This week, I had the opportunity take a great class in Cyber Security / Information Assurance.
As part of the class, we had to do a team project and my part was to present a brief history of the Internet and how this best positions the Federal Government to take the lead in securing the Internet.
Here is my part of the presentation:
Good morning. I am Andy Blumenthal, and I am here to talk with you today about the wealth of historical experience that the U.S. Federal Government has with managing the Internet and why we are best positioned to govern the security of it in partnership with the private sector and international community.
As you’ll see on the timeline, the U.S. Government has played a major role in virtually every development with the Internet from inventing it, to building it, and to governing it, and it is therefore, best prepared to lead in securing it.
It all started with the invention of the Internet by the government.
Starting in 1957 with the Sputnik Crisis, where the Soviets leaped ahead of us in putting the first satellite in Earth’s orbit—this caused great fear in this country and ultimately led to a space and technology race between us and the Soviet Union.
As a result of this, in 1958, the U.S. Government established the Advanced Research Projects Agency (or ARPA) to advance our technology superiority and prevent any future technology surprises.
In 1962, ARPA created the Information Process Techniques Office (IPTO) for enhancing telecommunications for sharing ideas and computing resources.
Finally in 1964, the concept of the Internet was founded with the publication by RAND (on contract with the Air Force) of “On Distributed Communications,” which essentially invented the idea of a distributed computing network (i.e. the Internet) with packet switching and no single point of failure.
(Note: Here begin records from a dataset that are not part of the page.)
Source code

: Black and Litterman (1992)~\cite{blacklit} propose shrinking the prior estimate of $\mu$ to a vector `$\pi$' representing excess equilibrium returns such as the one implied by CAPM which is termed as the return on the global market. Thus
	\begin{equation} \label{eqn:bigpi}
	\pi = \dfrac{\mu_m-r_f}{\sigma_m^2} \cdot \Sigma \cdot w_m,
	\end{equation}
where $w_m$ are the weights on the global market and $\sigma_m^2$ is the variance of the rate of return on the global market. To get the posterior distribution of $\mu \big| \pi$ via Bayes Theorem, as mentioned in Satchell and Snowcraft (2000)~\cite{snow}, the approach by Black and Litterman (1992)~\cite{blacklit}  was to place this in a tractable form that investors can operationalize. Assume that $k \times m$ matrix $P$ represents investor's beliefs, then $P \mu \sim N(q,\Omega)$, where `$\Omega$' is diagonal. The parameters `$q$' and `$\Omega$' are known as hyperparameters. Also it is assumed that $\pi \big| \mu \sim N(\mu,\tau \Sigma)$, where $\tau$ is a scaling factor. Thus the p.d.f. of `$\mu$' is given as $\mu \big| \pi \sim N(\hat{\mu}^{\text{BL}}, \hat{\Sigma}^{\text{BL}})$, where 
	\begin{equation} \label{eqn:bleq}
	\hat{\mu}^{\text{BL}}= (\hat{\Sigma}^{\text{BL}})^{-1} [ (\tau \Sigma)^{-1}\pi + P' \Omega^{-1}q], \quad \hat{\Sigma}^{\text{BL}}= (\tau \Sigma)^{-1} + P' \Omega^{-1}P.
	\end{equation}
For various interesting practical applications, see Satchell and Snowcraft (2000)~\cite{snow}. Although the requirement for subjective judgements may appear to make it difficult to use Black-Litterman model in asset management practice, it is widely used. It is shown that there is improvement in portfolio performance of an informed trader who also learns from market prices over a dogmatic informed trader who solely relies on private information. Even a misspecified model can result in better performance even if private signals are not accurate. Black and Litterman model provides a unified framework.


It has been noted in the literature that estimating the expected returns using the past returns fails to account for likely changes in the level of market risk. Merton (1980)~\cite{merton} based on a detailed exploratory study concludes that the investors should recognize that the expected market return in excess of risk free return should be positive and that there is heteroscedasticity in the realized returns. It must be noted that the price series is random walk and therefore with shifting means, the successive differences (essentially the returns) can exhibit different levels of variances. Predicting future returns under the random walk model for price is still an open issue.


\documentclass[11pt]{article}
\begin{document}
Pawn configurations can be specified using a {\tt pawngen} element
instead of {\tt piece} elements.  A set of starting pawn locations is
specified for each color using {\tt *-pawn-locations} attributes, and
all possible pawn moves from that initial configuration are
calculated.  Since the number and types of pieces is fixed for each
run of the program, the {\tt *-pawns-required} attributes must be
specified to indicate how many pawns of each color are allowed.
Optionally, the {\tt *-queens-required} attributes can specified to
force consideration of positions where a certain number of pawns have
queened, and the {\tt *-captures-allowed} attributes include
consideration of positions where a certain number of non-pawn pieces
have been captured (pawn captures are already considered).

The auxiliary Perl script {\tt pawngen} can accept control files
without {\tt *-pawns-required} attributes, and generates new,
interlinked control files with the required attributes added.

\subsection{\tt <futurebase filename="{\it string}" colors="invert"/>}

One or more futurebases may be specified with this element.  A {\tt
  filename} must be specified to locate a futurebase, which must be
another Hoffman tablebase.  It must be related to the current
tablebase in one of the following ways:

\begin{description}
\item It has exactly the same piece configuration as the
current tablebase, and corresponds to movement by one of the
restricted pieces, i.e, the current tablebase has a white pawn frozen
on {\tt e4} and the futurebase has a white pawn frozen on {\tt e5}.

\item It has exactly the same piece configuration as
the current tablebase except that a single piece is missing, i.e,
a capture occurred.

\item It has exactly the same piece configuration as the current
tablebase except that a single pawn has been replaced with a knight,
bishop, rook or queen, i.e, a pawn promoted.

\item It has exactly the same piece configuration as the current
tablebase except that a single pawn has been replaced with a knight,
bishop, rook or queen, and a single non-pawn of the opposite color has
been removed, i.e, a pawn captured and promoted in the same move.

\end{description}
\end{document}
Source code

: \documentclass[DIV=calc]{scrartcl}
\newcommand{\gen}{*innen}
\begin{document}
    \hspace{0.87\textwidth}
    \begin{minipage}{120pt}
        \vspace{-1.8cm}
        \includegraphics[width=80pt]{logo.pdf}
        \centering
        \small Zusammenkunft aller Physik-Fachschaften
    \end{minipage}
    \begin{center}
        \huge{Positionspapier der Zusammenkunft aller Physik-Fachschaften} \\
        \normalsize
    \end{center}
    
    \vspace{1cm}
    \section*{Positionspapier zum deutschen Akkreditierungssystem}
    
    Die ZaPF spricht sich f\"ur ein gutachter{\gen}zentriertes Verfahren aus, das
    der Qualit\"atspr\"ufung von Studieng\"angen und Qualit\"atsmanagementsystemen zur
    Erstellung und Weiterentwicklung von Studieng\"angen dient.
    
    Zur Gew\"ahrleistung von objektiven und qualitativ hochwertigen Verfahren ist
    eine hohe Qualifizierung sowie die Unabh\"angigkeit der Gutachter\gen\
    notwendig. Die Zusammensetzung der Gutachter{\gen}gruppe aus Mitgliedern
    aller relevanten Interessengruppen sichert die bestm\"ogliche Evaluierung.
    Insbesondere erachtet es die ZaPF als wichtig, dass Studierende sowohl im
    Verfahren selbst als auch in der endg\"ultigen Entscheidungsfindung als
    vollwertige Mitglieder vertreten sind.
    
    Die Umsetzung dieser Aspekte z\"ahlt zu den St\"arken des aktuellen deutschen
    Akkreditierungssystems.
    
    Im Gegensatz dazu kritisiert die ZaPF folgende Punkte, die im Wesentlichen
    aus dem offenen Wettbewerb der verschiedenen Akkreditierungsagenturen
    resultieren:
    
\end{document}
This was seen as critical in order to strengthen the U.S. telecomm infrastructure for survivability in the event of nuclear attack by the Soviets.
The Internet era was born!
The U.S. government then set out to build this great Internet.
In 1968, ARPA contracted for first 4 nodes of this network (for $563,000).
Then in 1982, after 8 years of anti-trust litigation, the U.S. government oversaw the breakup of AT&T into the Baby Bells in order to ensure competition, value, and innovation for the consumer.
In 1983, ARPANET split off MILNET, but continued to be linked to it through TCP/IP.
In 1987, the National Science Foundation (NSF) built a T1 “Internet Backbone” for NSFNET hooking up the nation’s five supercomputers for high-speed and high capacity transmission.
And in 1991, the National Research and Education Network (NREN, a specialized ISP) was funded for a five-year contract with $2 billion by Congress to upgrade the Internet backbone.
At this point, the Internet was well on its way!
But the U.S. government’s involvement did not end there, after inventing it and building it, we went on to effectively govern it.
In 2005, the Federal Communication Commission (FCC) issued the Internet Policy Statement (related to Net Neutrality) with principles to govern an open Internet—where consumers are entitled to choice of content, apps, devices, and service providers.
And now, most recently, in 2012, we have a proposed bill for the Cybersecurity Act to ensure that companies share cyber security information through government exchanges and that they meet critical infrastructure protection standards.
You see, the government understands the Internet, it’s architecture, it’s vulnerabilities, and has a long history with the Internet from its invention, to its building, and its governance.
It only makes sense for the government to take the lead in the security of the Internet and to balance this effectively with the principles for an open Internet.
Only the government can ensure that the private sector and our international partners have the incentives and disincentives to do what needs to be done to secure the Internet and thereby our critical infrastructure protection.
Thank you for your undivided attention, and now I will now turn it over to my colleague who will talk to you about the legal precedents for this.